= Brückepreis =

The Brückepreis (Bridge prize; Móst-płaćizna) is an international prize given annually to a person who contributed by a life's work to better understanding between peoples (Völkerverständigung, Cultural diplomacy) in Europe. It is awarded annually, beginning in 1993, by the town of Görlitz/Zgorzelec. The Europastadt (Town of Europe) lies in both Germany and Poland, connected by a bridge across the Neisse river, and not far from the Czech Republic.

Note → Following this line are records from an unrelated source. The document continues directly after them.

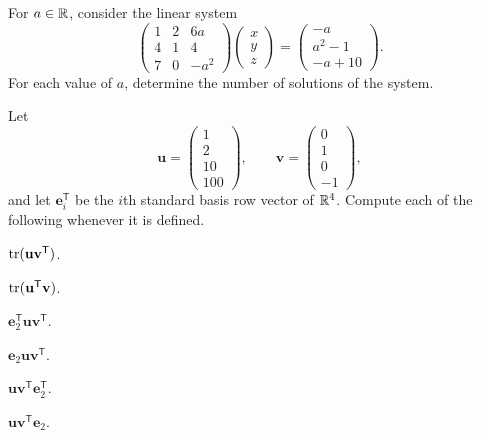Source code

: \begin{problem}
For $a\in\R$, consider the linear system
\[
\begin{pmatrix}
1&2&6a\\
4&1&4\\
7&0&-a^2
\end{pmatrix}
\begin{pmatrix}x\\y\\z\end{pmatrix}
=
\begin{pmatrix}-a\\a^2-1\\-a+10\end{pmatrix}.
\]
For each value of $a$, determine the number of solutions of the system.
\end{problem}

\begin{problem}
Let
\[
\mathbf u=
\begin{pmatrix}1\\2\\10\\100\end{pmatrix},
\qquad
\mathbf v=
\begin{pmatrix}0\\1\\0\\-1\end{pmatrix},
\]
and let $\mathbf e_i^{\mathsf T}$ be the $i$th standard basis row vector of $\R^4$. Compute each of the following whenever it is defined.
\begin{problemchoices}
\item $\tr(\mathbf u\mathbf v^{\mathsf T})$.
\item $\tr(\mathbf u^{\mathsf T}\mathbf v)$.
\item $\mathbf e_2^{\mathsf T}\mathbf u\mathbf v^{\mathsf T}$.
\item $\mathbf e_2\mathbf u\mathbf v^{\mathsf T}$.
\item $\mathbf u\mathbf v^{\mathsf T}\mathbf e_2^{\mathsf T}$.
\item $\mathbf u\mathbf v^{\mathsf T}\mathbf e_2$.
\end{problemchoices}
\end{problem}

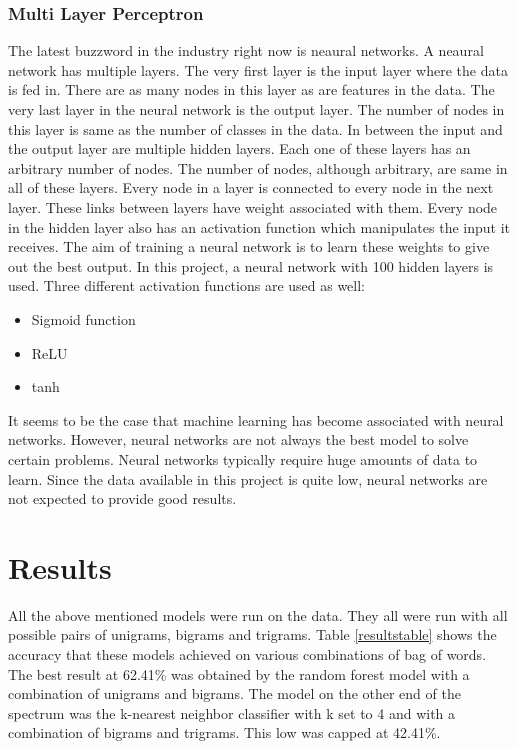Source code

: \documentclass[11pt,a4paper]{article}
\begin{document}
\subsubsection{Multi Layer Perceptron}
\label{mlp}
The latest buzzword in the industry right now is neaural networks. A neaural network has multiple layers. The very first layer is the input layer where the data is fed in. There are as many nodes in this layer as are features in the data. The very last layer in the neural network is the output layer. The number of nodes in this layer is same as the number of classes in the data. In between the input and the output layer are multiple hidden layers. Each one of these layers has an arbitrary number of nodes. The number of nodes, although arbitrary, are same in all of these layers. Every node in a layer is connected to every node in the next layer. These links between layers have weight associated with them. Every node in the hidden layer also has an activation function which manipulates the input it receives. The aim of training a neural network is to learn these weights to give out the best output. In this project, a neural network with 100 hidden layers is used. Three different activation functions are used as well:
\begin{itemize}
  \item Sigmoid function
  \item ReLU
  \item tanh
\end{itemize}
It seems to be the case that machine learning has become associated with neural networks. However, neural networks are not always the best model to solve certain problems. Neural networks typically require huge amounts of data to learn. Since the data available in this project is quite low, neural networks are not expected to provide good results.

\section{Results}
\label{results}
All the above mentioned models were run on the data. They all were run with all possible pairs of unigrams, bigrams and trigrams. Table \ref{resultstable} shows the accuracy that these models achieved on various combinations of bag of words. The best result at 62.41\% was obtained by the random forest model with a combination of unigrams and bigrams. The model on the other end of the spectrum was the k-nearest neighbor classifier with k set to 4 and with a combination of bigrams and trigrams. This low was capped at 42.41\%.
\end{document}
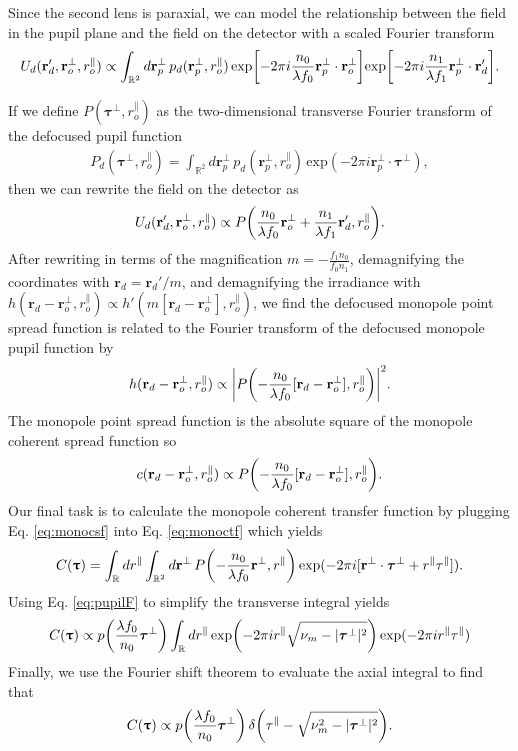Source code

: \documentclass[]{osa-article}
\let\originalleft\left
\let\originalright\right
\renewcommand{\left}{\mathopen{}\mathclose\bgroup\originalleft}
\renewcommand{\right}{\aftergroup\egroup\originalright}
\providecommand{\mb}[1]{\mathbf{#1}}
\newcommand{\mypar}{\parallel}
\providecommand{\ropar}{r_o^{\mypar}}
\providecommand{\roperp}{\mathbf{r}_o^{\bot}}
\providecommand{\rpperp}{\mathbf{r}_p^{\bot}}
\providecommand{\rd}{\mathbf{r}_d}
\providecommand{\mbb}[1]{\mathbb{#1}}
\providecommand{\bs}[1]{\boldsymbol{#1}}
\providecommand{\bt}{\bs{\uptau}}
\providecommand{\btperp}{\bs{\tau}^{\bot}}
\providecommand{\btpar}{\tau^{\mypar}}
\begin{document}
Since the second lens is paraxial, we can model the relationship between the field in the pupil plane and the field on the detector with a scaled Fourier transform
\begin{align}
  U_d(\rd', \roperp, \ropar) \propto \int_{\mbb{R}^2}d\rpperp\,p_d(\rpperp, \ropar)\,\text{exp}\left[-2\pi i \frac{n_0}{\lambda f_0}\rpperp\cdot\roperp\right]\text{exp}\left[-2\pi i \frac{n_1}{\lambda f_1}\rpperp\cdot\rd'\right].
\end{align}

If we define $P(\btperp, \ropar)$ as the two-dimensional transverse Fourier transform of the defocused pupil function
\begin{align}
  P_d(\btperp, \ropar) = \int_{\mbb{R}^2}d\rpperp\, p_d(\rpperp, \ropar)\,\text{exp}(-2\pi i \rpperp\cdot\btperp),\label{eq:pupilF}
\end{align}
then we can rewrite the field on the detector as
\begin{align}
  U_d(\rd', \roperp, \ropar) \propto P\left(\frac{n_0}{\lambda f_0}\roperp + \frac{n_1}{\lambda f_1}\rd', \ropar\right).
\end{align}
After rewriting in terms of the magnification $m = -\frac{f_1 n_0}{f_0 n_1}$, demagnifying the coordinates with $\rd = \rd'/m$, and demagnifying the irradiance with $h(\rd - \roperp, \ropar) \propto h'(m[\rd - \roperp], \ropar) $, we find the defocused monopole point spread function is related to the Fourier transform of the defocused monopole pupil function by 
\begin{align}
  h(\rd-\roperp, \ropar) \propto \left|P\left(-\frac{n_0}{\lambda f_0}[\rd - \roperp], \ropar\right)\right|^2.
\end{align}
The monopole point spread function is the absolute square of the monopole coherent spread function so
\begin{align}
  c(\rd - \roperp, \ropar) \propto P\left(-\frac{n_0}{\lambda f_0}[\rd - \roperp], \ropar\right). \label{eq:monocsf}
\end{align}
Our final task is to calculate the monopole coherent transfer function by plugging Eq. \eqref{eq:monocsf} into Eq. \eqref{eq:monoctf} which yields
\begin{align}
  C(\bt) = \int_{\mbb{R}}dr^{\mypar}\int_{\mbb{R}^2}d\mb{r}^{\bot}\, P\left(-\frac{n_0}{\lambda f_0}\mb{r}^{\bot}, r^{\mypar}\right)\,\text{exp}(-2\pi i[\mb{r}^{\bot}\cdot\btperp + r^{\mypar}\btpar]).
\end{align}
Using Eq. \eqref{eq:pupilF} to simplify the transverse integral yields
\begin{align}
  C(\bt) \propto p\left(\frac{\lambda f_0}{n_0}\btperp\right) \int_{\mbb{R}}d r^{\mypar} \,\text{exp}\left(-2\pi i r^{\mypar}\sqrt{\nu_m - |\btperp|^2}\right)\,\text{exp}(-2\pi i r^{\mypar}\btpar)
\end{align}
Finally, we use the Fourier shift theorem to evaluate the axial integral to find that 
\begin{align}
  C(\bt) \propto p\left(\frac{\lambda f_0}{n_0}\btperp\right)\,\delta\left(\btpar - \sqrt{\nu_m^2 - |\btperp|^2}\right).\label{eq:monoctf}
\end{align}
\end{document}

The bridge appears in the prize name also for building bridges among peoples and states, as Norbert Lammert, the president of the Bundestag, expressed in his laudatio for Arvo Pärt in 2007. The official name is Internationaler Brückepreis der Europastadt Görlitz/Zgorzelec. The prize money is €2,500. The prize is managed by an association, Gesellschaft zur Verleihung des Internationalen Brückepreises der Europastadt Görlitz/Zgorzelec.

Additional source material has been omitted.